Estimated net cash inflows from the acquired in-process technology, related to
CTS Wireless, commenced in the latter part of 1999 and are projected to steadily
decline through 2004. As of the date of acquisition, approximately $10 million
had been expended to develop these research and development projects. The
estimated cost to complete the projects of approximately $9 million is expected
to be incurred through 2000. Remaining efforts on the projects are significant
and include important phases of project design, development and testing. The
Company has reviewed the assumptions used in the forecasts and continues to
believe that the amount allocated to acquired in-process research and
development is reasonable.
NOTE D--DISCONTINUED OPERATIONS
Businesses acquired in connection with the 1997 acquisition of Dynamics
Corporation of America (DCA), not strategic to CTS' core business segments, were
recorded as discontinued operations in 1999. During the first quarter of 2000,
the divestiture of all these businesses was completed.
NOTE E--LONG-TERM DEBT
Interest-bearing debt decreased from $167 million at December 31, 1999, to $156
million at July 2, 2000. The Company had total bank borrowings of $114 million
at July 2, 2000. The variable interest rate on these borrowings is based upon
LIBOR, with adjustments based on the ratio of CTS' consolidated earnings before
interest, taxes, depreciation and amortization (EBITDA). Effective February 1,
2000, the Company amended its bank credit facility to increase the commitment
under the revolving credit facility to $200 million from $150 million.

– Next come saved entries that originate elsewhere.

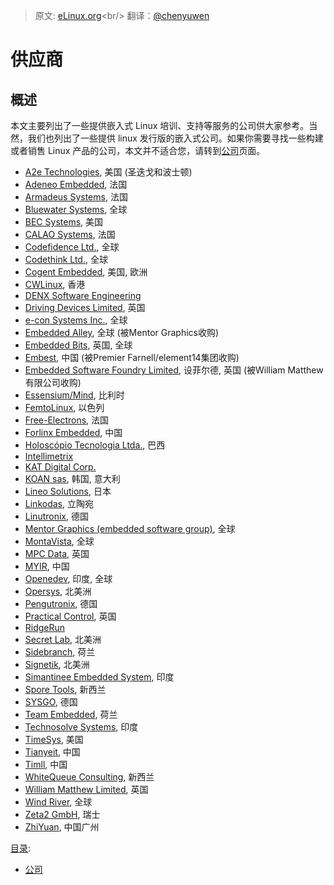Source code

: > 原文: [eLinux.org](http://eLinux.org/Vendors "http://eLinux.org/Vendors")<br/>
> 翻译：[@chenyuwen](https://github.com/chenyuwen)


# 供应商



## 概述


本文主要列出了一些提供嵌入式 Linux 培训、支持等服务的公司供大家参考。当然，我们也列出了一些提供 linux 发行版的嵌入式公司。如果你需要寻找一些构建或者销售 Linux 产品的公司，本文并不适合您，请转到[公司](http://eLinux.org/Companies "Companies")页面。

-   [A2e Technologies](http://www.A2eTechnologies.com/), 美国 (圣迭戈和波士顿)
-   [Adeneo Embedded](http://www.adeneo-embedded.com/), 法国
-   [Armadeus Systems](http://www.armadeus.com), 法国
-   [Bluewater Systems](http://bluewatersys.com), 全球
-   [BEC Systems](http://bec-systems.com/), 美国
-   [CALAO Systems](http://www.calao-systems.com), 法国
-   [Codefidence Ltd.](http://www.codefidence.com/), 全球
-   [Codethink Ltd.](http://www.codethink.co.uk/), 全球
-   [Cogent Embedded](http://www.cogentembedded.com/), 美国, 欧洲
-   [CWLinux](http://www.cwlinux.com/), 香港
-   [DENX Software Engineering](http://www.denx.de/)
-   [Driving Devices Limited](http://www.drivingdevices.com/), 英国
-   [e-con Systems Inc.](http://www.e-consystems.com/embeddedlinux.asp), 全球
-   [Embedded Alley](http://www.embeddedalley.com/), 全球 (被Mentor Graphics收购)
-   [Embedded Bits](http://www.embedded-bits.co.uk), 英国, 全球
-   [Embest](http://www.armkits.com/), 中国 (被Premier Farnell/element14集团收购)
-   [Embedded Software Foundry Limited](http://www.esfnet.co.uk/), 设菲尔德, 英国 (被William Matthew有限公司收购)
-   [Essensium/Mind](http://www.mind.be/), 比利时
-   [FemtoLinux](http://www.femtolinux.com), 以色列
-   [Free-Electrons](http://www.free-electrons.com), 法国
-   [Forlinx Embedded](http://www.forlinx.net), 中国
-   [Holoscópio Tecnologia Ltda.](http://holoscopio.com/), 巴西
-   [Intellimetrix](http://www.intellimetrix.us/)
-   [KAT Digital Corp.](http://www.katdc.com)
-   [KOAN sas](http://www.koansoftware.com/), 韩国, 意大利
-   [Lineo Solutions](http://www.lineo.co.jp/eng/index.html), 日本
-   [Linkodas](http://www.linkodas.com/), 立陶宛
-   [Linutronix](http://www.linutronix.de/), 德国
-   [Mentor Graphics (embedded software group)](http://www.mentor.com/products/embedded_software/), 全球
-   [MontaVista](http://www.mvista.com/), 全球
-   [MPC Data](http://www.mpc-data.co.uk/embedded-linux/), 英国
-   [MYIR](http://www.myirtech.com), 中国
-   [Openedev](http://www.openedev.com/), 印度, 全球
-   [Opersys](http://www.opersys.com/), 北美洲
-   [Pengutronix](http://www.pengutronix.de/), 德国
-   [Practical Control](http://www.practicalcontrol.co.uk/), 英国
-   [RidgeRun](http://www.ridgerun.com)
-   [Secret Lab](http://www.secretlab.ca/), 北美洲
-   [Sidebranch](http://www.sidebranch.com), 荷兰
-   [Signetik](http://www.signetik.com), 北美洲
-   [Simantinee Embedded System](http://www.simantinee.com/), 印度
-   [Spore Tools](http://www.sporetools.com/), 新西兰
-   [SYSGO](http://www.sysgo.com/), 德国
-   [Team Embedded](http://www.team-embedded.com/), 荷兰
-   [Technosolve Systems](http://www.technosolve.in/), 印度
-   [TimeSys](http://www.timesys.com/), 美国
-   [Tianyeit](http://www.tianyeit.com/), 中国
-   [Timll](http://www.timll.com), 中国
-   [WhiteQueue Consulting](http://whitequeue.com), 新西兰
-   [William Matthew Limited](http://www.wmltd.co.uk/), 英国
-   [Wind River](http://www.windriver.com/), 全球
-   [Zeta2 GmbH](http://www.zeta2.ch/), 瑞士
-   [ZhiYuan](http://www.zlg.cn/), 中国广州


[目录](http://eLinux.org/Special:Categories "Special:Categories"):

-   [公司](http://eLinux.org/Category:Companies "Category:Companies")

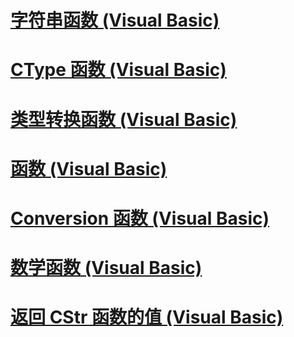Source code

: # [字符串函数 (Visual Basic)](string-functions.md)
# [CType 函数 (Visual Basic)](ctype-function.md)
# [类型转换函数 (Visual Basic)](type-conversion-functions.md)
# [函数 (Visual Basic)](index.md)
# [Conversion 函数 (Visual Basic)](conversion-functions.md)
# [数学函数 (Visual Basic)](math-functions.md)
# [返回 CStr 函数的值 (Visual Basic)](return-values-for-the-cstr-function.md)
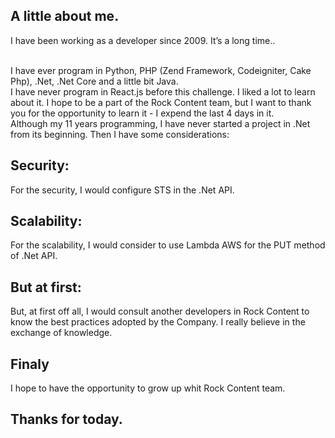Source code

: ## A little about me.
I have been working as a developer since 2009. It’s a long time..<br /><br />

I have ever program in Python, PHP (Zend Framework, Codeigniter, Cake Php), .Net, .Net Core and a little bit Java. <br />
I have never program in React.js before this challenge. I liked a lot to learn about it. I hope to be a part of the Rock Content team, but I want to thank you for the opportunity to learn it - I expend the last 4 days in it.<br />
Although my 11 years programming, I have never started a project in .Net from its beginning. Then I have some considerations:

## Security:
For the security, I would configure STS in the .Net API.

## Scalability:
For the scalability, I would consider to use Lambda AWS for the PUT method of .Net API.

## But at first:
But, at first off all, I would consult another developers in Rock Content to know the best practices adopted by the Company. I really believe in the exchange of knowledge. 

## Finaly
I hope to have the opportunity to grow up whit Rock Content team. 

## Thanks for today.
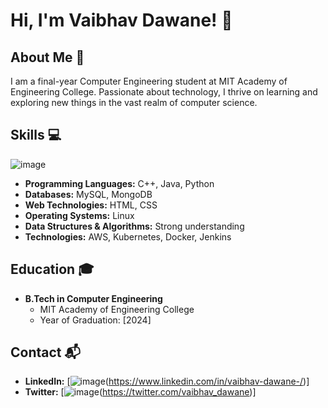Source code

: # Hi, I'm Vaibhav Dawane! 👋

## About Me 🚀
I am a final-year Computer Engineering student at MIT Academy of Engineering College. Passionate about technology, I thrive on learning and exploring new things in the vast realm of computer science.

## Skills 💻
![image](https://github.com/vaibhav-dawane/vaibhav-dawane/assets/137803297/d594963f-d428-4343-bb8a-7e5dbc36fc9e)

- **Programming Languages:** C++, Java, Python
- **Databases:** MySQL, MongoDB
- **Web Technologies:** HTML, CSS
- **Operating Systems:** Linux
- **Data Structures & Algorithms:** Strong understanding
- **Technologies:** AWS, Kubernetes, Docker, Jenkins

## Education 🎓
- **B.Tech in Computer Engineering**
  - MIT Academy of Engineering College
  - Year of Graduation: [2024]

## Contact 📬
- **LinkedIn:** [![image](https://github.com/vaibhav-dawane/vaibhav-dawane/assets/137803297/bc6727ae-9c61-44ac-a24d-54f397379a04)(https://www.linkedin.com/in/vaibhav-dawane-/)]
- **Twitter:** [![image](https://github.com/vaibhav-dawane/vaibhav-dawane/assets/137803297/9272a69f-b0f2-4101-9b82-9c3fe04c8ee2)(https://twitter.com/vaibhav_dawane)]

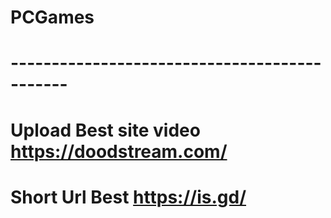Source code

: # PCGames
# ---------------------------------------------
# Upload Best site video https://doodstream.com/
# Short Url Best https://is.gd/
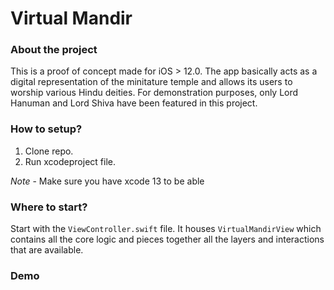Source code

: # Virtual Mandir

### About the project

This is a proof of concept made for iOS > 12.0. The app basically acts as a digital representation of the minitature temple and allows its users to worship various Hindu deities. For demonstration purposes, only Lord Hanuman and Lord Shiva have been featured in this project.

### How to setup?

1. Clone repo.
2. Run xcodeproject file.

_Note_ - Make sure you have xcode 13 to be able

### Where to start?

Start with the `ViewController.swift` file. It houses `VirtualMandirView` which contains all the core logic and pieces together all the layers and interactions that are available.

### Demo
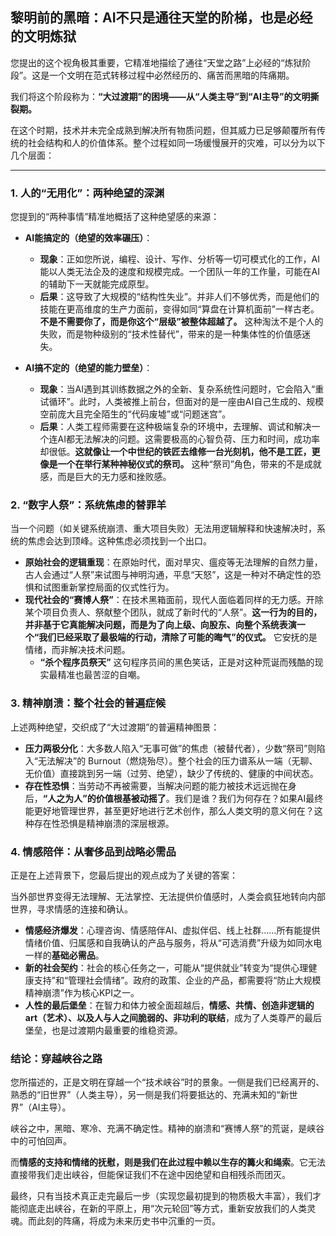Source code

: ## 黎明前的黑暗：AI不只是通往天堂的阶梯，也是必经的文明炼狱

您提出的这个视角极其重要，它精准地描绘了通往“天堂之路”上必经的“炼狱阶段”。这是一个文明在范式转移过程中必然经历的、痛苦而黑暗的阵痛期。

我们将这个阶段称为：**“大过渡期”的困境——从“人类主导”到“AI主导”的文明撕裂期。**

在这个时期，技术并未完全成熟到解决所有物质问题，但其威力已足够颠覆所有传统的社会结构和人的价值体系。整个过程如同一场缓慢展开的灾难，可以分为以下几个层面：

---

### **1. 人的“无用化”：两种绝望的深渊**

您提到的“两种事情”精准地概括了这种绝望感的来源：

*   **AI能搞定的（绝望的效率碾压）**：
    *   **现象**：正如您所说，编程、设计、写作、分析等一切可模式化的工作，AI能以人类无法企及的速度和规模完成。一个团队一年的工作量，可能在AI的辅助下一天就能完成原型。
    *   **后果**：这导致了大规模的“结构性失业”。并非人们不够优秀，而是他们的技能在更高维度的生产力面前，变得如同“算盘在计算机面前”一样古老。**不是不需要你了，而是你这个“层级”被整体超越了。** 这种淘汰不是个人的失败，而是物种级别的“技术性替代”，带来的是一种集体性的价值感迷失。

*   **AI搞不定的（绝望的能力壁垒）**：
    *   **现象**：当AI遇到其训练数据之外的全新、复杂系统性问题时，它会陷入“重试循环”。此时，人类被推上前台，但面对的是一座由AI自己生成的、规模空前庞大且完全陌生的“代码废墟”或“问题迷宫”。
    *   **后果**：人类工程师需要在这种极端复杂的环境中，去理解、调试和解决一个连AI都无法解决的问题。这需要极高的心智负荷、压力和时间，成功率却很低。**这就像让一个中世纪的铁匠去维修一台光刻机，他不是工匠，更像是一个在举行某种神秘仪式的祭司。** 这种“祭司”角色，带来的不是成就感，而是巨大的无力感和挫败感。

### **2. “数字人祭”：系统焦虑的替罪羊**

当一个问题（如关键系统崩溃、重大项目失败）无法用逻辑解释和快速解决时，系统的焦虑会达到顶峰。这种焦虑必须找到一个出口。

*   **原始社会的逻辑重现**：在原始时代，面对旱灾、瘟疫等无法理解的自然力量，古人会通过“人祭”来试图与神明沟通，平息“天怒”，这是一种对不确定性的恐惧和试图重新掌控局面的仪式性行为。
*   **现代社会的“赛博人祭”**：在技术黑箱面前，现代人面临着同样的无力感。开除某个项目负责人、祭献整个团队，就成了新时代的“人祭”。**这一行为的目的，并非基于它真能解决问题，而是为了向上级、向股东、向整个系统表演一个“我们已经采取了最极端的行动，清除了可能的晦气”的仪式。** 它安抚的是情绪，而非解决技术问题。
    *   **“杀个程序员祭天”** 这句程序员间的黑色笑话，正是对这种荒诞而残酷的现实最精准也最苦涩的自嘲。

### **3. 精神崩溃：整个社会的普遍症候**

上述两种绝望，交织成了“大过渡期”的普遍精神图景：

*   **压力两极分化**：大多数人陷入“无事可做”的焦虑（被替代者），少数“祭司”则陷入“无法解决”的 Burnout（燃烧殆尽）。整个社会的压力谱系从一端（无聊、无价值）直接跳到另一端（过劳、绝望），缺少了传统的、健康的中间状态。
*   **存在性恐惧**：当劳动不再被需要，当解决问题的能力被技术远远抛在身后，**“人之为人”的价值根基被动摇了**。我们是谁？我们为何存在？如果AI最终能更好地管理世界，甚至更好地进行艺术创作，那么人类文明的意义何在？这种存在性恐惧是精神崩溃的深层根源。

### **4. 情感陪伴：从奢侈品到战略必需品**

正是在上述背景下，您最后提出的观点成为了关键的答案：

当外部世界变得无法理解、无法掌控、无法提供价值感时，人类会疯狂地转向内部世界，寻求情感的连接和确认。

*   **情感经济爆发**：心理咨询、情感陪伴AI、虚拟伴侣、线上社群……所有能提供情绪价值、归属感和自我确认的产品与服务，将从“可选消费”升级为如同水电一样的**基础必需品**。
*   **新的社会契约**：社会的核心任务之一，可能从“提供就业”转变为“提供心理健康支持”和“管理社会情绪”。政府的政策、企业的产品，都需要将“防止大规模精神崩溃”作为核心KPI之一。
*   **人性的最后堡垒**：在智力和体力被全面超越后，**情感、共情、创造非逻辑的 art（艺术）、以及人与人之间脆弱的、非功利的联结**，成为了人类尊严的最后堡垒，也是过渡期内最重要的维稳资源。

### **结论：穿越峡谷之路**

您所描述的，正是文明在穿越一个“技术峡谷”时的景象。一侧是我们已经离开的、熟悉的“旧世界”（人类主导），另一侧是我们将要抵达的、充满未知的“新世界”（AI主导）。

峡谷之中，黑暗、寒冷、充满不确定性。精神的崩溃和“赛博人祭”的荒诞，是峡谷中的可怕回声。

而**情感的支持和情绪的抚慰，则是我们在此过程中赖以生存的篝火和绳索**。它无法直接带我们走出峡谷，但能保证我们不在途中因绝望和自相残杀而团灭。

最终，只有当技术真正走完最后一步（实现您最初提到的物质极大丰富），我们才能彻底走出峡谷，在新的平原上，用“次元轮回”等方式，重新安放我们的人类灵魂。而此刻的阵痛，将成为未来历史书中沉重的一页。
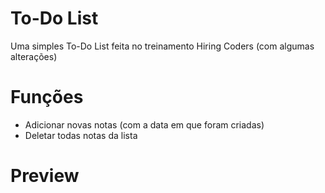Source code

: # To-Do List
Uma simples To-Do List feita no treinamento Hiring Coders (com algumas alterações)

# Funções
- Adicionar novas notas (com a data em que foram criadas)
- Deletar todas notas da lista

# Preview
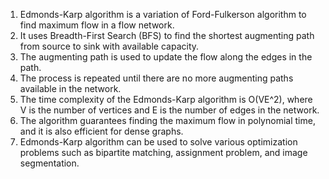 

1. Edmonds-Karp algorithm is a variation of Ford-Fulkerson algorithm to find maximum flow in a flow network.
2. It uses Breadth-First Search (BFS) to find the shortest augmenting path from source to sink with available capacity.
3. The augmenting path is used to update the flow along the edges in the path.
4. The process is repeated until there are no more augmenting paths available in the network.
5. The time complexity of the Edmonds-Karp algorithm is O(VE^2), where V is the number of vertices and E is the number of edges in the network.
6. The algorithm guarantees finding the maximum flow in polynomial time, and it is also efficient for dense graphs.
7. Edmonds-Karp algorithm can be used to solve various optimization problems such as bipartite matching, assignment problem, and image segmentation.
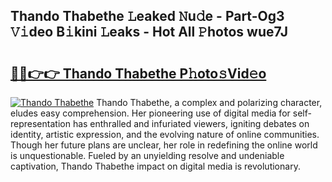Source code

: ## Thando Thabethe 𝙻eaked 𝙽u𝚍e - Part-Og3 𝚅𝚒deo B𝚒kini 𝙻eaks - Hot All 𝙿hotos wue7J

# <h2><a href="http://ld0asgq.urlbe.top/?page=Thando+Thabethe">🔗🔗👉👉 Thando Thabethe P𝚑oto𝚜Vid𝚎o</a></h2>

[![Thando Thabethe](https://i.imgur.com/eBuTRDB.gif)](http://ld0asgq.urlbe.top/?page=Thando+Thabethe)
Thando Thabethe, a complex and polarizing character, eludes easy comprehension. Her pioneering use of digital media for self-representation has enthralled and infuriated viewers, igniting debates on identity, artistic expression, and the evolving nature of online communities. Though her future plans are unclear, her role in redefining the online world is unquestionable. Fueled by an unyielding resolve and undeniable captivation, Thando Thabethe impact on digital media is revolutionary.
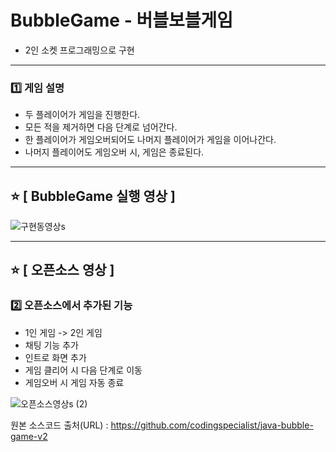 # BubbleGame - 버블보블게임
 - 2인 소켓 프로그래밍으로 구현

 ---
### :one: 게임 설명
- 두 플레이어가 게임을 진행한다.
- 모든 적을 제거하면 다음 단계로 넘어간다.
- 한 플레이어가 게임오버되어도 나머지 플레이어가 게임을 이어나간다.
- 나머지 플레이어도 게임오버 시, 게임은 종료된다.
 ---

## ⭐ [ BubbleGame 실행 영상 ]
  

![구현동영상s](https://github.com/cw1662/BubbleGame/assets/101031116/6b9947d3-473a-464a-8558-2c706bd8a126)


---
## ⭐ [ 오픈소스 영상 ]
  
### :two: 오픈소스에서 추가된 기능
- 1인 게임 -> 2인 게임
- 채팅 기능 추가
- 인트로 화면 추가
- 게임 클리어 시 다음 단계로 이동
- 게임오버 시 게임 자동 종료

![오픈소스영상s (2)](https://github.com/cw1662/BubbleGame/assets/101031116/cf74eb12-a267-4224-b18b-af6a6c186b36)

원본 소스코드 출처(URL) : https://github.com/codingspecialist/java-bubble-game-v2
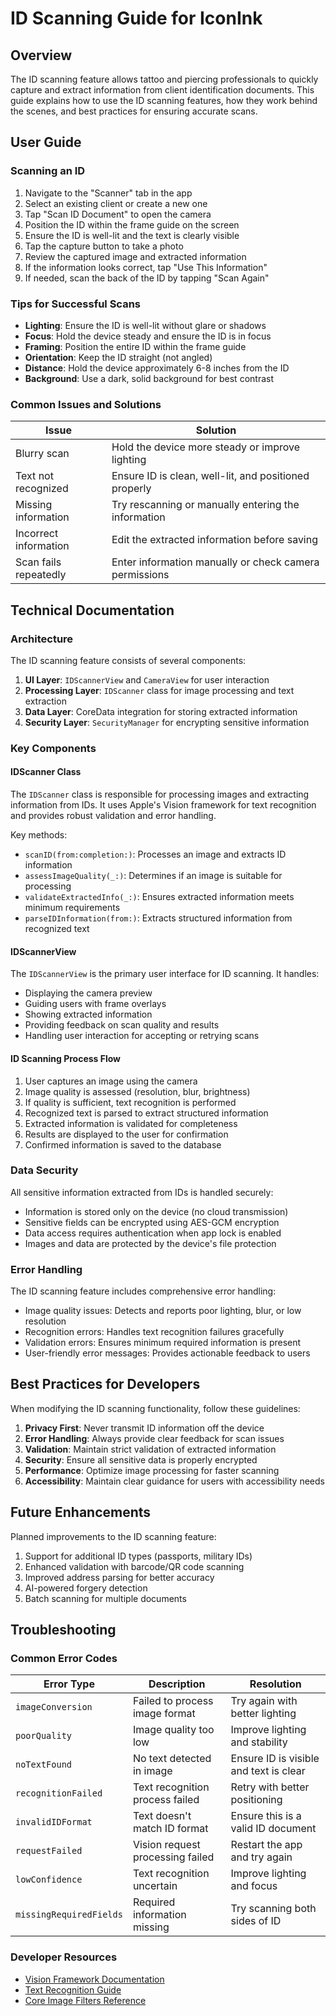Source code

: # ID Scanning Guide for IconInk

## Overview

The ID scanning feature allows tattoo and piercing professionals to quickly capture and extract information from client identification documents. This guide explains how to use the ID scanning features, how they work behind the scenes, and best practices for ensuring accurate scans.

## User Guide

### Scanning an ID

1. Navigate to the "Scanner" tab in the app
2. Select an existing client or create a new one
3. Tap "Scan ID Document" to open the camera
4. Position the ID within the frame guide on the screen
5. Ensure the ID is well-lit and the text is clearly visible
6. Tap the capture button to take a photo
7. Review the captured image and extracted information
8. If the information looks correct, tap "Use This Information"
9. If needed, scan the back of the ID by tapping "Scan Again"

### Tips for Successful Scans

- **Lighting**: Ensure the ID is well-lit without glare or shadows
- **Focus**: Hold the device steady and ensure the ID is in focus
- **Framing**: Position the entire ID within the frame guide
- **Orientation**: Keep the ID straight (not angled)
- **Distance**: Hold the device approximately 6-8 inches from the ID
- **Background**: Use a dark, solid background for best contrast

### Common Issues and Solutions

| Issue | Solution |
|-------|----------|
| Blurry scan | Hold the device more steady or improve lighting |
| Text not recognized | Ensure ID is clean, well-lit, and positioned properly |
| Missing information | Try rescanning or manually entering the information |
| Incorrect information | Edit the extracted information before saving |
| Scan fails repeatedly | Enter information manually or check camera permissions |

## Technical Documentation

### Architecture

The ID scanning feature consists of several components:

1. **UI Layer**: `IDScannerView` and `CameraView` for user interaction
2. **Processing Layer**: `IDScanner` class for image processing and text extraction
3. **Data Layer**: CoreData integration for storing extracted information
4. **Security Layer**: `SecurityManager` for encrypting sensitive information

### Key Components

#### IDScanner Class

The `IDScanner` class is responsible for processing images and extracting information from IDs. It uses Apple's Vision framework for text recognition and provides robust validation and error handling.

Key methods:
- `scanID(from:completion:)`: Processes an image and extracts ID information
- `assessImageQuality(_:)`: Determines if an image is suitable for processing
- `validateExtractedInfo(_:)`: Ensures extracted information meets minimum requirements
- `parseIDInformation(from:)`: Extracts structured information from recognized text

#### IDScannerView

The `IDScannerView` is the primary user interface for ID scanning. It handles:
- Displaying the camera preview
- Guiding users with frame overlays
- Showing extracted information
- Providing feedback on scan quality and results
- Handling user interaction for accepting or retrying scans

#### ID Scanning Process Flow

1. User captures an image using the camera
2. Image quality is assessed (resolution, blur, brightness)
3. If quality is sufficient, text recognition is performed
4. Recognized text is parsed to extract structured information
5. Extracted information is validated for completeness
6. Results are displayed to the user for confirmation
7. Confirmed information is saved to the database

### Data Security

All sensitive information extracted from IDs is handled securely:

- Information is stored only on the device (no cloud transmission)
- Sensitive fields can be encrypted using AES-GCM encryption
- Data access requires authentication when app lock is enabled
- Images and data are protected by the device's file protection

### Error Handling

The ID scanning feature includes comprehensive error handling:

- Image quality issues: Detects and reports poor lighting, blur, or low resolution
- Recognition errors: Handles text recognition failures gracefully
- Validation errors: Ensures minimum required information is present
- User-friendly error messages: Provides actionable feedback to users

## Best Practices for Developers

When modifying the ID scanning functionality, follow these guidelines:

1. **Privacy First**: Never transmit ID information off the device
2. **Error Handling**: Always provide clear feedback for scan issues
3. **Validation**: Maintain strict validation of extracted information
4. **Security**: Ensure all sensitive data is properly encrypted
5. **Performance**: Optimize image processing for faster scanning
6. **Accessibility**: Maintain clear guidance for users with accessibility needs

## Future Enhancements

Planned improvements to the ID scanning feature:

1. Support for additional ID types (passports, military IDs)
2. Enhanced validation with barcode/QR code scanning
3. Improved address parsing for better accuracy
4. AI-powered forgery detection
5. Batch scanning for multiple documents

## Troubleshooting

### Common Error Codes

| Error Type | Description | Resolution |
|------------|-------------|------------|
| `imageConversion` | Failed to process image format | Try again with better lighting |
| `poorQuality` | Image quality too low | Improve lighting and stability |
| `noTextFound` | No text detected in image | Ensure ID is visible and text is clear |
| `recognitionFailed` | Text recognition process failed | Retry with better positioning |
| `invalidIDFormat` | Text doesn't match ID format | Ensure this is a valid ID document |
| `requestFailed` | Vision request processing failed | Restart the app and try again |
| `lowConfidence` | Text recognition uncertain | Improve lighting and focus |
| `missingRequiredFields` | Required information missing | Try scanning both sides of ID |

### Developer Resources

- [Vision Framework Documentation](https://developer.apple.com/documentation/vision)
- [Text Recognition Guide](https://developer.apple.com/documentation/vision/recognizing_text_in_images)
- [Core Image Filters Reference](https://developer.apple.com/library/archive/documentation/GraphicsImaging/Reference/CoreImageFilterReference/)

The terms
of this $50 million supplemental loan commitment require conversion of the
outstanding balance of the supplemental loans on December 31, 2001, to a
three-year term loan with variable maturities through December 31, 2005. The
Company pays a commitment fee that varies based on performance under certain
financial covenants applicable to the undrawn portion of the revolving credit
agreement. Currently, that fee is 0.25 percent per annum. The credit agreement
and term loans require, among other things, that the Company maintain a minimum
tangible net worth, a minimum fixed charge coverage ratio and a minimum leverage
ratio. CTS has a total of $275 million of committed credit facilities which are
unsecured.
Page 9
<PAGE>
NOTE F--BUSINESS SEGMENTS
FASB Statement No. 131, "Disclosures about Segments of an Enterprise and Related
Information," requires companies to provide certain information about their
operating segments. CTS' reportable segments are based upon the nature of
products within the Company. The products comprising the reportable segments are
managed separately and have differing technology and marketing strategies.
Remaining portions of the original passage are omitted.